- Task goal: Two lines below mark the span: the one containing "- URL: Será gerada após primeiro deploy" and the one containing "- [Configuraçõ". Set down both, plus every line between, exactly as they stand, and nothing else.

- Records provided:

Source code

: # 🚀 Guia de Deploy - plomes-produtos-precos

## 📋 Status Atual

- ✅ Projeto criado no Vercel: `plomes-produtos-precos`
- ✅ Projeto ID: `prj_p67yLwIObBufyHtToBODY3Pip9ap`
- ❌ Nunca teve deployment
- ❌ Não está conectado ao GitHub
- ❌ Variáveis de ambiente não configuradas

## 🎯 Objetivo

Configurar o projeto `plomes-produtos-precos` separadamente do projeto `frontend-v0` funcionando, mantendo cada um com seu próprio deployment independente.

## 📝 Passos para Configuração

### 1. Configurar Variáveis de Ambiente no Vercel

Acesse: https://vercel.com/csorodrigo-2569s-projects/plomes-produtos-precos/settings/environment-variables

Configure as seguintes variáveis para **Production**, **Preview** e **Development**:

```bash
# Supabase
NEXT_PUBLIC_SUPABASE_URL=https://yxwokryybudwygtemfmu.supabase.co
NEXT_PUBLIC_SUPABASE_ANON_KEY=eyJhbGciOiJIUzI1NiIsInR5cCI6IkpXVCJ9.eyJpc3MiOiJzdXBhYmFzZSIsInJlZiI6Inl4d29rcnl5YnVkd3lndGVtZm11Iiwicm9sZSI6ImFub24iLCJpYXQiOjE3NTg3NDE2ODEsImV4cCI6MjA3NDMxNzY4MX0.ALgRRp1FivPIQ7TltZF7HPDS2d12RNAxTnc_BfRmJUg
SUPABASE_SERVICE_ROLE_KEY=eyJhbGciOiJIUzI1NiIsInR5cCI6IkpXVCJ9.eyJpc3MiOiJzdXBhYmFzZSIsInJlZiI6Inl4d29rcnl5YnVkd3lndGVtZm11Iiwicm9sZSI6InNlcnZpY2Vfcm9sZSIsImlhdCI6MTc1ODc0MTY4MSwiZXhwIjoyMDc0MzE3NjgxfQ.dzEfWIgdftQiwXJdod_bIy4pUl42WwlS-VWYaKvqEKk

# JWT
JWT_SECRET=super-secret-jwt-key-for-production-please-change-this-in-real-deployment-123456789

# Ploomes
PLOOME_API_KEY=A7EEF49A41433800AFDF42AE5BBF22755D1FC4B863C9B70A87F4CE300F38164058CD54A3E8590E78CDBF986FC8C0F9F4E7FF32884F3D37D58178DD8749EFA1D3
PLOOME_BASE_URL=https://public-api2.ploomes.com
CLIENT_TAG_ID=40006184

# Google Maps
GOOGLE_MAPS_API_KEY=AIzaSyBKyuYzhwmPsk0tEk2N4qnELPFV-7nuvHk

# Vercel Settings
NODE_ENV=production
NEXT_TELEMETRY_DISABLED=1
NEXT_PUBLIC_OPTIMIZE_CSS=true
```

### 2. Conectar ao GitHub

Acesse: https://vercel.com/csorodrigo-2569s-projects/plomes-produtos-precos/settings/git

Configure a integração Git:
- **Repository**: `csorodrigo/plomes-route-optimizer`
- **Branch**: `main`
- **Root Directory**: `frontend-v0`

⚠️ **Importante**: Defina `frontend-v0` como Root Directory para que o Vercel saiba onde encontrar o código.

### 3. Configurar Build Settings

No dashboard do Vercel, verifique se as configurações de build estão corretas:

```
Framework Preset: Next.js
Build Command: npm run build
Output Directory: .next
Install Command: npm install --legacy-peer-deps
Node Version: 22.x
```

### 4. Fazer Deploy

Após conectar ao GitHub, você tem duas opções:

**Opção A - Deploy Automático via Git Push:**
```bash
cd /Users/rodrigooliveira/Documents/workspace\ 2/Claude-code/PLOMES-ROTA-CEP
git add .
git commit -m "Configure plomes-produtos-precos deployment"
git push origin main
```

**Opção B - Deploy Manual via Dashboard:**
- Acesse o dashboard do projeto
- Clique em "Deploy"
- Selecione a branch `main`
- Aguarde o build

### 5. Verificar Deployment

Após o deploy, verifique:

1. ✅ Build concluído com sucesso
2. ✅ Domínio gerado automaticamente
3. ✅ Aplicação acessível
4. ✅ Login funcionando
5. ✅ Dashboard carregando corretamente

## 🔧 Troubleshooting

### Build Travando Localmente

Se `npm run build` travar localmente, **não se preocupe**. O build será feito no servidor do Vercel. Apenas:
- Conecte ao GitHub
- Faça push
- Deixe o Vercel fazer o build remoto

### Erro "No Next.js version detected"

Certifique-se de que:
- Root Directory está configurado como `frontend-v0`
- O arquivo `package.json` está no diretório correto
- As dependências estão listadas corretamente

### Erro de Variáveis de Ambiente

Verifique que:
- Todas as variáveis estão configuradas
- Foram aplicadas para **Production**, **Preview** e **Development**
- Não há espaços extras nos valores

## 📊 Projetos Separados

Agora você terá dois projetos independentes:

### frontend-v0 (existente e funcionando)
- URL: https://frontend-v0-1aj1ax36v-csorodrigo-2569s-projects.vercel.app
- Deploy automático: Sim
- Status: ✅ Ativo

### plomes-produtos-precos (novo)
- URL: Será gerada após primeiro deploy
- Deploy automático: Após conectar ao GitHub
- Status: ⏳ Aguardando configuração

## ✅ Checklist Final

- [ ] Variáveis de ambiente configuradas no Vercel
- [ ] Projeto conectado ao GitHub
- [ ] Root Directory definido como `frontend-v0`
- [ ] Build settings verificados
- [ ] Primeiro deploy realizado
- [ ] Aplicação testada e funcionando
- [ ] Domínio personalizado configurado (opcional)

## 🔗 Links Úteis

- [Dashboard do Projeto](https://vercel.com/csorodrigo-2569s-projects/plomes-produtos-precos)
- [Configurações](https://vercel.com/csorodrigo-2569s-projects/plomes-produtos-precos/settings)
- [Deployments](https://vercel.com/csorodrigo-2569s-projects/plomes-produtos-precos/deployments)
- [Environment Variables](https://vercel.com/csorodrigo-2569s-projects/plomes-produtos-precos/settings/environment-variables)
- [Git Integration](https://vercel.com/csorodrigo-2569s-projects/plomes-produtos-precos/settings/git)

==

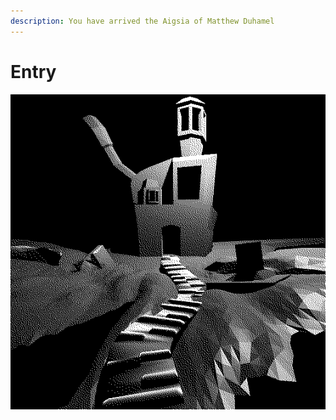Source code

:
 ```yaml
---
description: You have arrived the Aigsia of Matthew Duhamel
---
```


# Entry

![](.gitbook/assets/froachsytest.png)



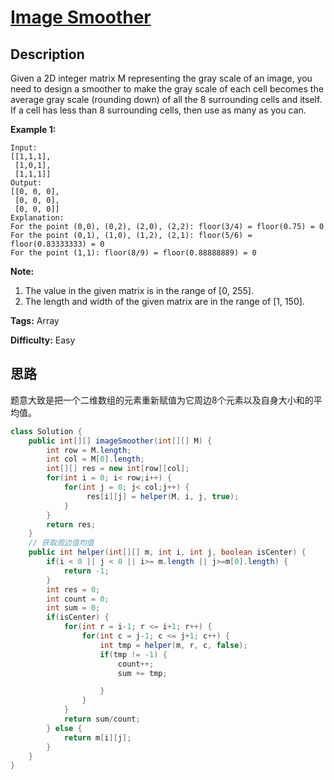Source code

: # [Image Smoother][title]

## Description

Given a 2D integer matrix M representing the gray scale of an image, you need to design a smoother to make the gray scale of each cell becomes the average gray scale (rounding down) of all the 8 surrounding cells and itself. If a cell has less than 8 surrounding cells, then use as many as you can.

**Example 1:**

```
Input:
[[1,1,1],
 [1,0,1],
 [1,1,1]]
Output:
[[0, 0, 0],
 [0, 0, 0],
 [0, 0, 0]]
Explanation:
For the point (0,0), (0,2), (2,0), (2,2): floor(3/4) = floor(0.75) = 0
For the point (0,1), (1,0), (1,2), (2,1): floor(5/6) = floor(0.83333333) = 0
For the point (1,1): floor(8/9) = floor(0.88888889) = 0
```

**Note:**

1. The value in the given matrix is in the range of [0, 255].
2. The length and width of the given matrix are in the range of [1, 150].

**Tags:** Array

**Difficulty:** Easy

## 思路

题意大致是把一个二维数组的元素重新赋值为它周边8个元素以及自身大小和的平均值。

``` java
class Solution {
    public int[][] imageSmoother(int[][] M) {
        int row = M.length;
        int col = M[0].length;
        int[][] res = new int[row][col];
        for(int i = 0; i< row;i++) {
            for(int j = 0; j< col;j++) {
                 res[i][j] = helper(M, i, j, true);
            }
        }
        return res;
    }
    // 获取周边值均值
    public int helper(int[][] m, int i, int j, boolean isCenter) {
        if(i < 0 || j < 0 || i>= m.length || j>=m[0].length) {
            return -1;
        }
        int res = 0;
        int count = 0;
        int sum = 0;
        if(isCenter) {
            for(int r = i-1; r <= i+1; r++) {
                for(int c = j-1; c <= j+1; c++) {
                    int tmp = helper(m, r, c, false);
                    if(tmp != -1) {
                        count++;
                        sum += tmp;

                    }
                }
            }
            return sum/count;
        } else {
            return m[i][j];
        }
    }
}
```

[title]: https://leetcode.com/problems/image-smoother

- Worked solution:
- URL: Será gerada após primeiro deploy
- Deploy automático: Após conectar ao GitHub
- Status: ⏳ Aguardando configuração

## ✅ Checklist Final

- [ ] Variáveis de ambiente configuradas no Vercel
- [ ] Projeto conectado ao GitHub
- [ ] Root Directory definido como `frontend-v0`
- [ ] Build settings verificados
- [ ] Primeiro deploy realizado
- [ ] Aplicação testada e funcionando
- [ ] Domínio personalizado configurado (opcional)

## 🔗 Links Úteis

- [Dashboard do Projeto](https://vercel.com/csorodrigo-2569s-projects/plomes-produtos-precos)
- [Configurações](https://vercel.com/csorodrigo-2569s-projects/plomes-produtos-precos/settings)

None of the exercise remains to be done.